BEGIN AVAILABLE DATA

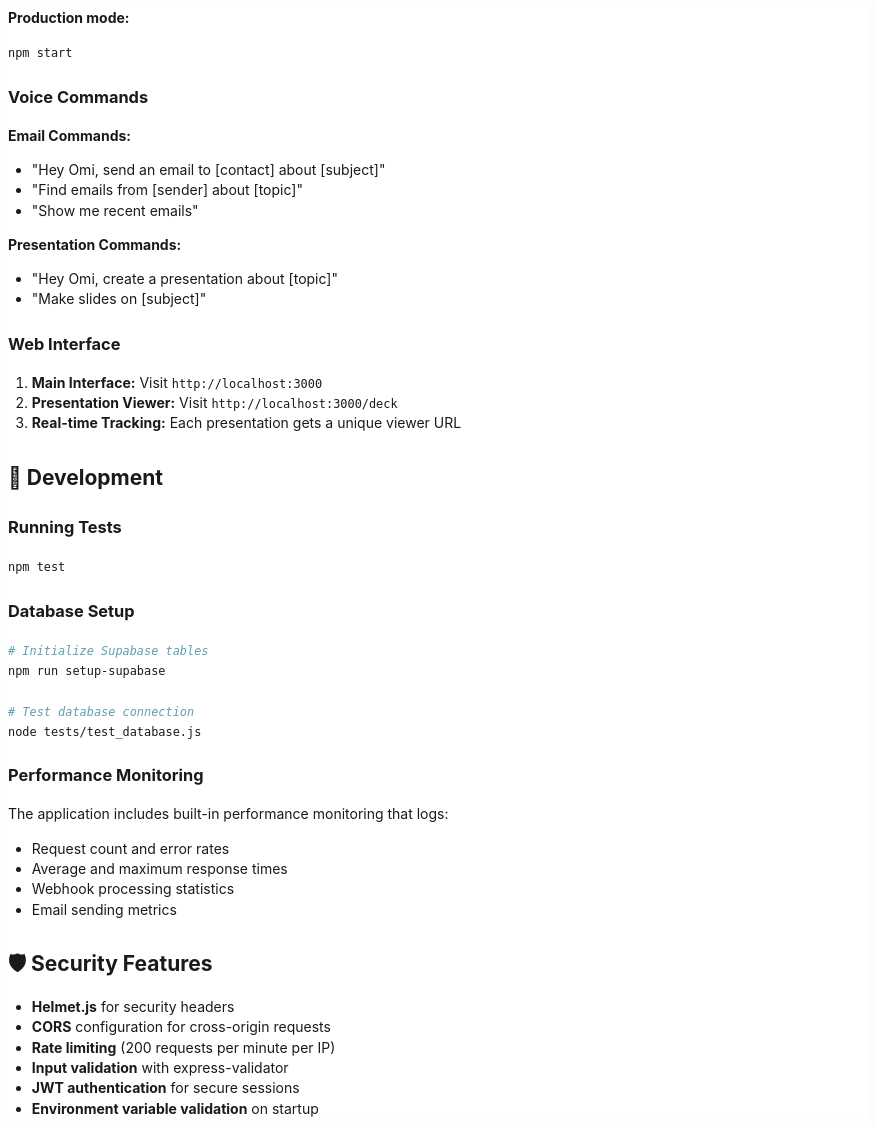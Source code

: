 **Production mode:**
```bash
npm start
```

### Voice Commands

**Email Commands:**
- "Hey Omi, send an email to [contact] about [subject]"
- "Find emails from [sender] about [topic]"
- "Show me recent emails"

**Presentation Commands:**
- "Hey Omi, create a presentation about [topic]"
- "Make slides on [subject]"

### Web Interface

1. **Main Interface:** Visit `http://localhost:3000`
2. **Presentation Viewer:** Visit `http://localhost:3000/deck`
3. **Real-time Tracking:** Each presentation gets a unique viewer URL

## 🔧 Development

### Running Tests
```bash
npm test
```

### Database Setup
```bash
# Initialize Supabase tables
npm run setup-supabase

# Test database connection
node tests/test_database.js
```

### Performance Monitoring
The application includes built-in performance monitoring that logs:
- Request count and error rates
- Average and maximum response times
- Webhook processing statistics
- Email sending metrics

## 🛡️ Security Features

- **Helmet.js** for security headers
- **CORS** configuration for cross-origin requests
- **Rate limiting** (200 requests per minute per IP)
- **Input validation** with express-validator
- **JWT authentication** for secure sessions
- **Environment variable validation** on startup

END AVAILABLE DATA

- **TASK TO CARRY OUT**: Give back, exactly and with nothing added, the lines from the line containing "### Database Setup" through the final line of the records above, both of them included.

- **TASK ANSWER**:
### Database Setup
```bash
# Initialize Supabase tables
npm run setup-supabase

# Test database connection
node tests/test_database.js
```

### Performance Monitoring
The application includes built-in performance monitoring that logs:
- Request count and error rates
- Average and maximum response times
- Webhook processing statistics
- Email sending metrics

## 🛡️ Security Features

- **Helmet.js** for security headers
- **CORS** configuration for cross-origin requests
- **Rate limiting** (200 requests per minute per IP)
- **Input validation** with express-validator
- **JWT authentication** for secure sessions
- **Environment variable validation** on startup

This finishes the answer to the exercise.